Output the data in full and exactly as presented.
....
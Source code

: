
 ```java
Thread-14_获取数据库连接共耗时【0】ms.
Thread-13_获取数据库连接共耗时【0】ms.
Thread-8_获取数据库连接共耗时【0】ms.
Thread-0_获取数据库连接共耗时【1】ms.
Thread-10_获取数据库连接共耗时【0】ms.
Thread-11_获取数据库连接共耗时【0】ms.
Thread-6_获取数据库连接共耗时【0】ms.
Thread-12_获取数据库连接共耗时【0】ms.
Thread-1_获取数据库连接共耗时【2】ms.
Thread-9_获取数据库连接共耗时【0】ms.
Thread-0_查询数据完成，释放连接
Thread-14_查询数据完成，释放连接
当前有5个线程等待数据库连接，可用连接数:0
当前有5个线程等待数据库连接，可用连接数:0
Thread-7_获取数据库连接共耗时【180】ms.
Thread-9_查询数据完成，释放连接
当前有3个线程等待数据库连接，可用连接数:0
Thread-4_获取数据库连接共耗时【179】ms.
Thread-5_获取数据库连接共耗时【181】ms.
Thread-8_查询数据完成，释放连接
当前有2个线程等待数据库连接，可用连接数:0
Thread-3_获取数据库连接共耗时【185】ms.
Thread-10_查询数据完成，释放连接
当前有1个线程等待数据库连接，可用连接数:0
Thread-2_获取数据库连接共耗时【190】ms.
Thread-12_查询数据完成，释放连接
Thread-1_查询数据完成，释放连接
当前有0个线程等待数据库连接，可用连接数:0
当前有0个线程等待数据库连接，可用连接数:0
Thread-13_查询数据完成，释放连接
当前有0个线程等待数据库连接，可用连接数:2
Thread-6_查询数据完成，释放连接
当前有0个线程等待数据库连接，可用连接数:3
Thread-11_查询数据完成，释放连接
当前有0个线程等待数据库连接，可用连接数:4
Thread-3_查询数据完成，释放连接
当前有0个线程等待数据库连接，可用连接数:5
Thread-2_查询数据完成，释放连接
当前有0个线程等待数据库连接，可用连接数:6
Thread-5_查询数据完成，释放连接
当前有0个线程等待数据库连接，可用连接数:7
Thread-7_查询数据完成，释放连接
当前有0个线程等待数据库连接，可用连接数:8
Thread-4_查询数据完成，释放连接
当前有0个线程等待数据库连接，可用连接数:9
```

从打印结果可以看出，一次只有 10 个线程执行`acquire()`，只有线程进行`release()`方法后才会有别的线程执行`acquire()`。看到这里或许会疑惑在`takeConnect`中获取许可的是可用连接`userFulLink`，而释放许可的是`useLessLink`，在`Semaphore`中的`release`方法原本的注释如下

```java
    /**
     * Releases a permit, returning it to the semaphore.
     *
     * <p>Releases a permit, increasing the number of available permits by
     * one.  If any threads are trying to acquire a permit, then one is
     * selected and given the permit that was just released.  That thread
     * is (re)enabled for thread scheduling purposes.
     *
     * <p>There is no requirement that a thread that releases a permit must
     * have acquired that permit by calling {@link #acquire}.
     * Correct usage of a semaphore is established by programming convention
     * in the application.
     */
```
....
▶ [Completed exercise]
Source code

:
 ```java
Thread-14_获取数据库连接共耗时【0】ms.
Thread-13_获取数据库连接共耗时【0】ms.
Thread-8_获取数据库连接共耗时【0】ms.
Thread-0_获取数据库连接共耗时【1】ms.
Thread-10_获取数据库连接共耗时【0】ms.
Thread-11_获取数据库连接共耗时【0】ms.
Thread-6_获取数据库连接共耗时【0】ms.
Thread-12_获取数据库连接共耗时【0】ms.
Thread-1_获取数据库连接共耗时【2】ms.
Thread-9_获取数据库连接共耗时【0】ms.
Thread-0_查询数据完成，释放连接
Thread-14_查询数据完成，释放连接
当前有5个线程等待数据库连接，可用连接数:0
当前有5个线程等待数据库连接，可用连接数:0
Thread-7_获取数据库连接共耗时【180】ms.
Thread-9_查询数据完成，释放连接
当前有3个线程等待数据库连接，可用连接数:0
Thread-4_获取数据库连接共耗时【179】ms.
Thread-5_获取数据库连接共耗时【181】ms.
Thread-8_查询数据完成，释放连接
当前有2个线程等待数据库连接，可用连接数:0
Thread-3_获取数据库连接共耗时【185】ms.
Thread-10_查询数据完成，释放连接
当前有1个线程等待数据库连接，可用连接数:0
Thread-2_获取数据库连接共耗时【190】ms.
Thread-12_查询数据完成，释放连接
Thread-1_查询数据完成，释放连接
当前有0个线程等待数据库连接，可用连接数:0
当前有0个线程等待数据库连接，可用连接数:0
Thread-13_查询数据完成，释放连接
当前有0个线程等待数据库连接，可用连接数:2
Thread-6_查询数据完成，释放连接
当前有0个线程等待数据库连接，可用连接数:3
Thread-11_查询数据完成，释放连接
当前有0个线程等待数据库连接，可用连接数:4
Thread-3_查询数据完成，释放连接
当前有0个线程等待数据库连接，可用连接数:5
Thread-2_查询数据完成，释放连接
当前有0个线程等待数据库连接，可用连接数:6
Thread-5_查询数据完成，释放连接
当前有0个线程等待数据库连接，可用连接数:7
Thread-7_查询数据完成，释放连接
当前有0个线程等待数据库连接，可用连接数:8
Thread-4_查询数据完成，释放连接
当前有0个线程等待数据库连接，可用连接数:9
```

从打印结果可以看出，一次只有 10 个线程执行`acquire()`，只有线程进行`release()`方法后才会有别的线程执行`acquire()`。看到这里或许会疑惑在`takeConnect`中获取许可的是可用连接`userFulLink`，而释放许可的是`useLessLink`，在`Semaphore`中的`release`方法原本的注释如下

```java
    /**
     * Releases a permit, returning it to the semaphore.
     *
     * <p>Releases a permit, increasing the number of available permits by
     * one.  If any threads are trying to acquire a permit, then one is
     * selected and given the permit that was just released.  That thread
     * is (re)enabled for thread scheduling purposes.
     *
     * <p>There is no requirement that a thread that releases a permit must
     * have acquired that permit by calling {@link #acquire}.
     * Correct usage of a semaphore is established by programming convention
     * in the application.
     */
```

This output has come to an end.